The idea of someone blatantly telling you that they want to be with you -in all aspects of what BEING with someone entails -is kind of scary, especially if you're not on the same page. Today, i feel like a let my friend down. He poured out his feelings to me and all i could say to him was that the time had come and gone and i no longer feel "in like" with me as he does for me. This is the first time that a man has ever been this transparent with me. And i think back to all the other times i was on the reverse side pouring my feelings out and the person not entertaining it at all.

What is love?

Where/when is my love coming?

I refuse to settle with the person who is admitting their love for me when i don't feel the same.

I will wait for you.

Whoever you may be, i will wait.


Tuesday, June 25, 2013

I've spent time thinking and asking about the new friends that i've yet to meet and completely forgot about the great and amazing friends that i do have now. I just had one of the greatest conversations of the year and it left me excited and hopeful for my dear friend. He is truly amazing and i'm so glad that i'm here to experience his journey. I don't talk to a few of my really close friends often but having our chat today made me so happy to see how God is moving in the lives of my friend. God you are good. And i am thankful to have an entrepreneur as a best friend who is always evolving and does what he says. "I am not one to talk just for the sake of talking." Speak with a purpose and it will come into existence.

You're the best, best.

pandp

Wednesday, April 24, 2013

Up-all-night

I literally spent all of last night and early this morning talking to someone that i haven't known for a long (only a week) but who i call a friend. We joke about how so much can change within a week, and it is true, so much has changed. It is utterly liberating and almost gratifying to have someone to talk to and know that the person on the receiving end isn't judging you but is instead rooting for you to be an overcomer and victorious.

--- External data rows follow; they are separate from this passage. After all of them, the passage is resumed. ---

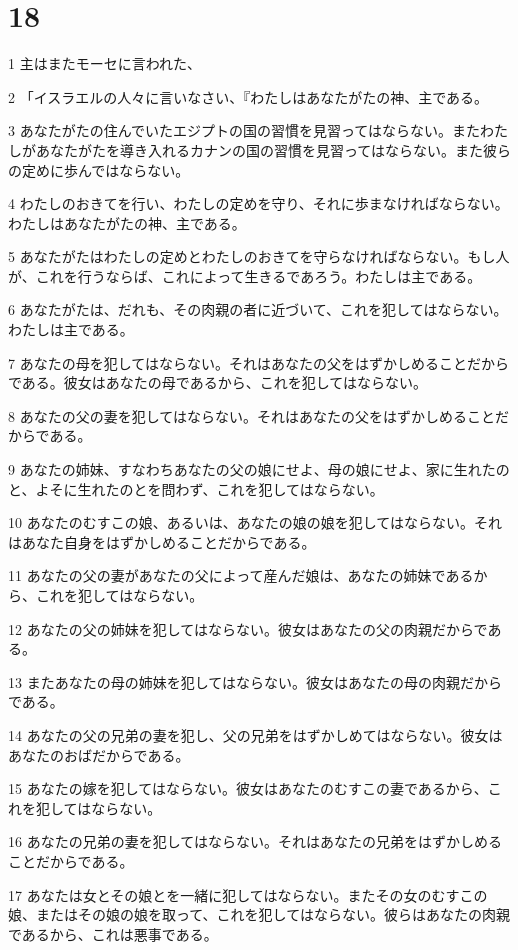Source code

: \chapter{18}

\par 1 主はまたモーセに言われた、
\par 2 「イスラエルの人々に言いなさい、『わたしはあなたがたの神、主である。
\par 3 あなたがたの住んでいたエジプトの国の習慣を見習ってはならない。またわたしがあなたがたを導き入れるカナンの国の習慣を見習ってはならない。また彼らの定めに歩んではならない。
\par 4 わたしのおきてを行い、わたしの定めを守り、それに歩まなければならない。わたしはあなたがたの神、主である。
\par 5 あなたがたはわたしの定めとわたしのおきてを守らなければならない。もし人が、これを行うならば、これによって生きるであろう。わたしは主である。
\par 6 あなたがたは、だれも、その肉親の者に近づいて、これを犯してはならない。わたしは主である。
\par 7 あなたの母を犯してはならない。それはあなたの父をはずかしめることだからである。彼女はあなたの母であるから、これを犯してはならない。
\par 8 あなたの父の妻を犯してはならない。それはあなたの父をはずかしめることだからである。
\par 9 あなたの姉妹、すなわちあなたの父の娘にせよ、母の娘にせよ、家に生れたのと、よそに生れたのとを問わず、これを犯してはならない。
\par 10 あなたのむすこの娘、あるいは、あなたの娘の娘を犯してはならない。それはあなた自身をはずかしめることだからである。
\par 11 あなたの父の妻があなたの父によって産んだ娘は、あなたの姉妹であるから、これを犯してはならない。
\par 12 あなたの父の姉妹を犯してはならない。彼女はあなたの父の肉親だからである。
\par 13 またあなたの母の姉妹を犯してはならない。彼女はあなたの母の肉親だからである。
\par 14 あなたの父の兄弟の妻を犯し、父の兄弟をはずかしめてはならない。彼女はあなたのおばだからである。
\par 15 あなたの嫁を犯してはならない。彼女はあなたのむすこの妻であるから、これを犯してはならない。
\par 16 あなたの兄弟の妻を犯してはならない。それはあなたの兄弟をはずかしめることだからである。
\par 17 あなたは女とその娘とを一緒に犯してはならない。またその女のむすこの娘、またはその娘の娘を取って、これを犯してはならない。彼らはあなたの肉親であるから、これは悪事である。
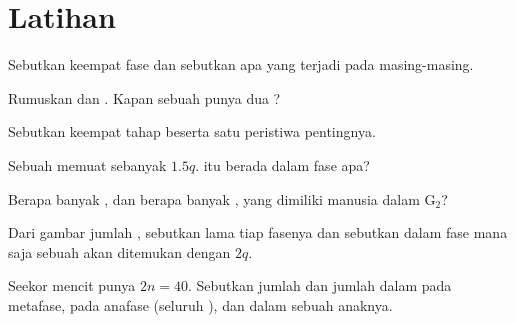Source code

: \section{Latihan}

\begin{exercise}[$\star$]\label{exo:g11:cell-cycle-mitosis:1}
Sebutkan keempat fase  dan sebutkan apa yang terjadi pada masing-masing.
\end{exercise}

\begin{exercise}[$\star$]\label{exo:g11:cell-cycle-mitosis:2}
Rumuskan  dan . Kapan sebuah  punya dua
?
\end{exercise}

\begin{exercise}[$\star$]\label{exo:g11:cell-cycle-mitosis:3}
Sebutkan keempat tahap  beserta satu peristiwa pentingnya.
\end{exercise}

\begin{exercise}[$\star$]\label{exo:g11:cell-cycle-mitosis:4}
Sebuah  memuat  sebanyak $1.5q$.  itu berada dalam fase apa?
\end{exercise}

\begin{exercise}[$\star$]\label{exo:g11:cell-cycle-mitosis:5}
Berapa banyak , dan berapa banyak , yang dimiliki 
manusia dalam $\mathrm{G_2}$?
\end{exercise}

\begin{exercise}[$\star\star$]\label{exo:g11:cell-cycle-mitosis:6}
Dari gambar jumlah , sebutkan lama tiap fasenya dan sebutkan
dalam fase mana saja sebuah  akan ditemukan dengan $2q$.
\end{exercise}

\begin{exercise}[$\star\star$]\label{exo:g11:cell-cycle-mitosis:7}
Seekor mencit punya $2n = 40$. Sebutkan jumlah  dan jumlah
 dalam  pada metafase, pada anafase (seluruh ), dan
dalam sebuah  anaknya.
\end{exercise}

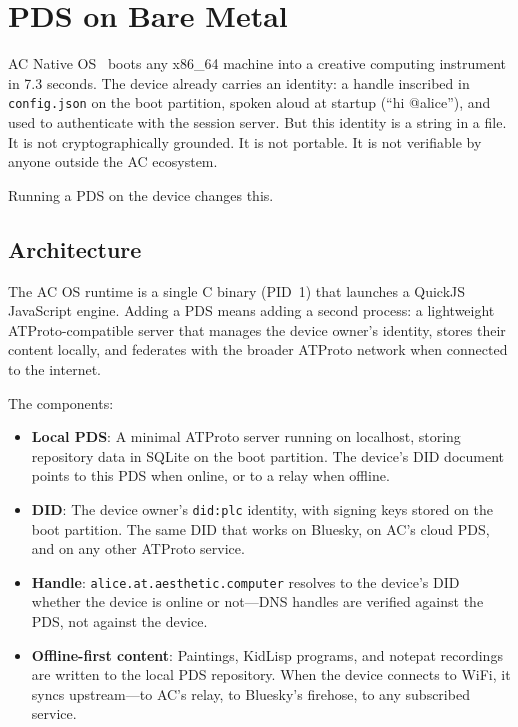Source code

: \documentclass[10pt,letterpaper,twocolumn]{article}
\begin{document}
\section{PDS on Bare Metal}
\label{sec:pds-os}

AC Native OS~\citep{scudder2026os} boots any x86\_64 machine into a creative computing instrument in 7.3 seconds. The device already carries an identity: a handle inscribed in \texttt{config.json} on the boot partition, spoken aloud at startup (``hi @alice''), and used to authenticate with the session server. But this identity is a string in a file. It is not cryptographically grounded. It is not portable. It is not verifiable by anyone outside the AC ecosystem.

Running a PDS on the device changes this.

\subsection{Architecture}

The AC OS runtime is a single C binary (PID~1) that launches a QuickJS JavaScript engine. Adding a PDS means adding a second process: a lightweight ATProto-compatible server that manages the device owner's identity, stores their content locally, and federates with the broader ATProto network when connected to the internet.

The components:

\begin{itemize}
  \item \textbf{Local PDS}: A minimal ATProto server running on localhost, storing repository data in SQLite on the boot partition. The device's DID document points to this PDS when online, or to a relay when offline.
  \item \textbf{DID}: The device owner's \texttt{did:plc} identity, with signing keys stored on the boot partition. The same DID that works on Bluesky, on AC's cloud PDS, and on any other ATProto service.
  \item \textbf{Handle}: \texttt{alice.at.aesthetic.computer} resolves to the device's DID whether the device is online or not---DNS handles are verified against the PDS, not against the device.
  \item \textbf{Offline-first content}: Paintings, KidLisp programs, and notepat recordings are written to the local PDS repository. When the device connects to WiFi, it syncs upstream---to AC's relay, to Bluesky's firehose, to any subscribed service.
\end{itemize}
\end{document}
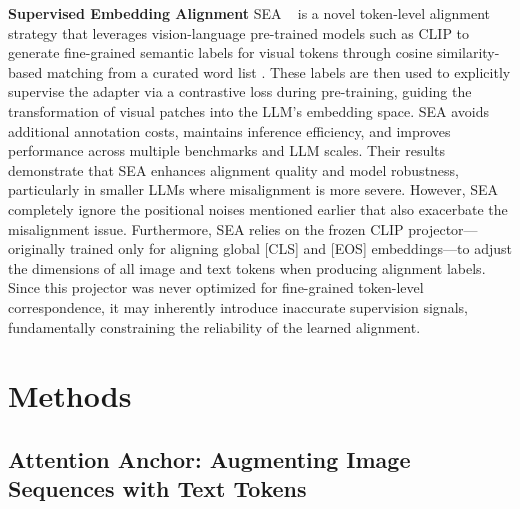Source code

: \documentclass[11pt]{article}
\begin{document}
\textbf{Supervised Embedding Alignment} SEA ~\citep{yin2024sea} is a novel token-level alignment strategy that leverages vision-language pre-trained models such as CLIP to generate fine-grained semantic labels for visual tokens through cosine similarity-based matching from a curated word list \citep{yin2024sea}. These labels are then used to explicitly supervise the adapter via a contrastive loss during pre-training, guiding the transformation of visual patches into the LLM's embedding space. SEA avoids additional annotation costs, maintains inference efficiency, and improves performance across multiple benchmarks and LLM scales. Their results demonstrate that SEA enhances alignment quality and model robustness, particularly in smaller LLMs where misalignment is more severe. However, SEA completely ignore the positional noises mentioned earlier that also exacerbate the misalignment issue. Furthermore, SEA relies on the frozen CLIP projector—originally trained only for aligning global [CLS] and [EOS] embeddings—to adjust the dimensions of all image and text tokens when producing alignment labels. Since this projector was never optimized for fine-grained token-level correspondence, it may inherently introduce inaccurate supervision signals, fundamentally constraining the reliability of the learned alignment.


\section{Methods}

\subsection{Attention Anchor: Augmenting Image Sequences with Text Tokens}
\end{document}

And then i wonder why i was never able to build such relationships as this one with my new friend with the friendships i've had/held on to for many years. That's when it hits me, every person who comes into your life, whether a friend or stranger, comes to play a purpose. The purpose may not be revealed right away and may even take years but you need all of these people in your life to help strengthen you as you proceed to your calling. Jesus knew all along that Judas was going to betray him and he still kept him around. If it wasn't for the betrayal then Jesus would have not been captured at that moment and died on the cross only to resurrect three days later.

Thank you, friend.

Song of the week: All Consuming Fire

Tuesday, April 23, 2013

Spirit of Discernment

I have spent the past two years sharpening my spirit of discernment. I just got off the phone with a relative and she mentioned that i'm now able to discern intelligently and dutifully because of the time i've spent in church. We agreed to disagree and i explained to her that i've always had the gift of discernment since i was a child but because i was so young and unable to appreciate and understand my gifting, i nurtured it and kept my observations to myself. It wasn't until two years ago that God began a newer work in me to where i was able to be a light in my discerning. And i'm still growing. I continue to "develop an above average knowledge of the Bible; seek confirmation and evaluation of others; and maintain a spirit of openness to new insight; new discoveries."